Было около одиннадцати часов вечера и Августа уже спала, когда Aннa, весь день просидевшая в своей спаленке, прихрамывая, вышла ко мне.
— Я одного, Янсен, боюсь, — тихо сказала она, потирая виски и морщась, как от мучительной боли, — как бы ты не проспал ту минуту... Янсен, а?
От коньяка у меня горела кровь, страх исчез, и никогда я не чувствовал себя таким бодрым, решительным и способным вынести все. Я успокоил ее.
— Смотри же, Янсен... Я тоже молю Бога, чтобы он не дал мне сна... но голова моя, ах голова…
Она крепче сжала виски, — Это со дня его смерти у меня каждый вечер, — прошептала она, объясняя. — Так я пойду, Янсен...
— Да, Анна, будь покойна!
В полночь в доме уже были потушены все огни и стояла мертвая тишина. Несмотря на то, что Анна молила Бога, чтобы он не посылал ей сна, Бог не захотел сделать так — и через закрытую дверь, которая вела в ее спальню, доносилось ее сонное дыхание, неровное и ужасно прерывистое. Тихо дышала Августа — и больше никаких звуков.

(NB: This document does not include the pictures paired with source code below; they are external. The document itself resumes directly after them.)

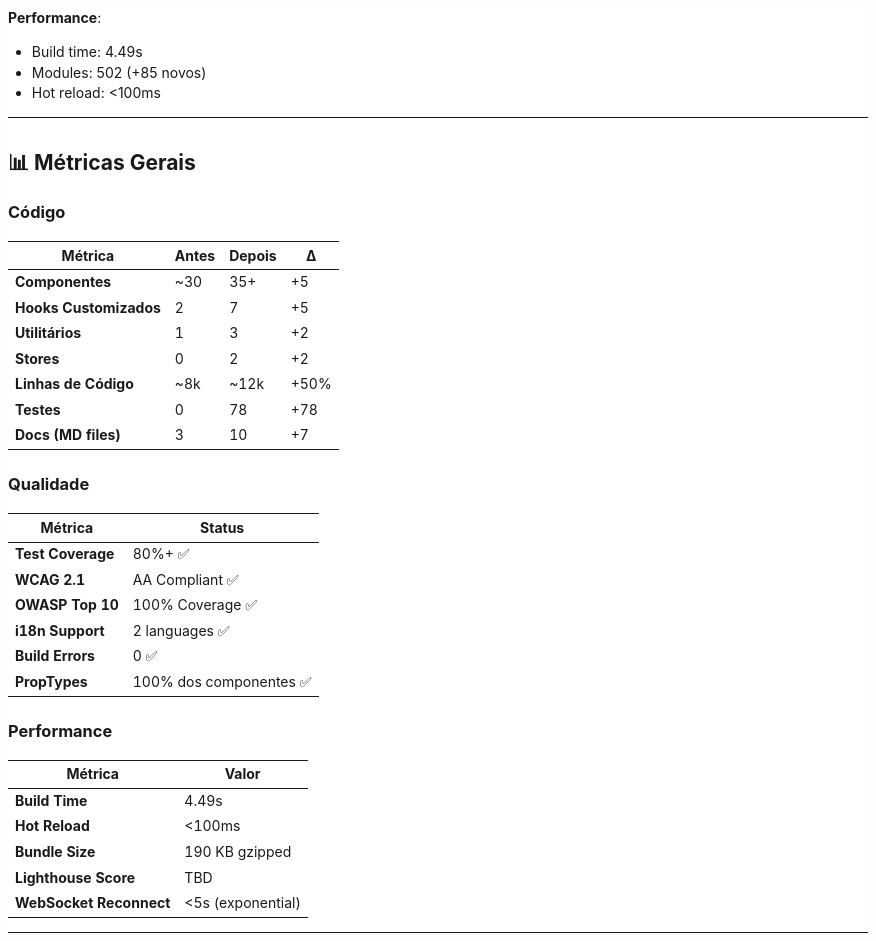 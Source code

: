 **Performance**:
- Build time: 4.49s
- Modules: 502 (+85 novos)
- Hot reload: <100ms

---

## 📊 Métricas Gerais

### Código

| Métrica | Antes | Depois | Δ |
|---------|-------|--------|---|
| **Componentes** | ~30 | 35+ | +5 |
| **Hooks Customizados** | 2 | 7 | +5 |
| **Utilitários** | 1 | 3 | +2 |
| **Stores** | 0 | 2 | +2 |
| **Linhas de Código** | ~8k | ~12k | +50% |
| **Testes** | 0 | 78 | +78 |
| **Docs (MD files)** | 3 | 10 | +7 |

### Qualidade

| Métrica | Status |
|---------|--------|
| **Test Coverage** | 80%+ ✅ |
| **WCAG 2.1** | AA Compliant ✅ |
| **OWASP Top 10** | 100% Coverage ✅ |
| **i18n Support** | 2 languages ✅ |
| **Build Errors** | 0 ✅ |
| **PropTypes** | 100% dos componentes ✅ |

### Performance

| Métrica | Valor |
|---------|-------|
| **Build Time** | 4.49s |
| **Hot Reload** | <100ms |
| **Bundle Size** | 190 KB gzipped |
| **Lighthouse Score** | TBD |
| **WebSocket Reconnect** | <5s (exponential) |

---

Ночь была ясная и лунная, сквозь спущенные шторы пробивался голубоватый свет и на полу и стенах лежали неподвижные, узорчатые тени.
Ночь и тишина всегда благотворно влияют на меня. Мысль делается сосредоточеннее и глубже, может быть, оттого, что днем все отвлекает ее в сторону. Припоминаются и приводятся иногда в логическую связь такие мелочи, которые днем только разрозненно бродят в голове и сами по себе, кажется, не имеют ни особенного значения, ни смысла.
Теперь, например, полулежа в детской кроватке и глядя бесцельно перед собою, я тоже передумывал не самое главное, не то, что мне, быть может, через минуту предстояло, а пустяки, на которых я днем почти совершенно не останавливался. И не понимаю до сих пор, почему из этих пустяков меня особенно стал преследовать один... Что, казалось бы, было особенного в том, что Анна порезала ногу и захромала? Однако это не выходило у меня из головы — и странно плелась кругом этого мысль. Она плелась так:
— Анна проснулась утром с порезанной ногой...
Представление о том, как это сделалось, у нее смутное, что и неудивительно, так как душа ее занята совершенно не тем... Весьма вероятно, что она даже не рассказала бы об этом, если б я ее не спросил... Анна разбила вчера стакан, но этих двух моментов она не связывает... Стакан она разбила вчера вечером, а с порезанной ногой она проснулась сегодня утром... Значит ли это, что она хватилась только сегодня утром, а ногу порезала вчера или...
Мысль, не сворачивая, упорно шла по этому пути, выводя какую-то длинную затейливую вить...
В два часа ночи — за минуту до этого в столовой били часы и я запомнил время —- я вскочил вдруг, взял спящую Августу и перенес в кроватку, которую я занимал, и сам лег на ее место.
Это отняло у меня немного времени.
После этого, мне кажется, я ненадолго забылся, но только забылся — не заснул, то есть пробыл в состоянии, когда легко отдаешься сонным грезам и в то же время не теряешь сознанья того, что кругом происходит, делаешься особенно чутким и от каждого звука, который производил в это время впечатление грома, схватываешься как полоумный с замирающим сердцем.
Я закрывал глаза — и, как только я это делал, наплывали какие-то тягучие и бесформенные мысли. Но я не поддавался им и в то время, как мне уже смутно грезился какой-то таинственный незнакомый город, я с закрытыми глазами проверял себя... «Вот я лежу в детской кроватке, — думал я, — лицом к двери и... кто-то сейчас войдет...» И, встряхиваясь, я открывал глаза.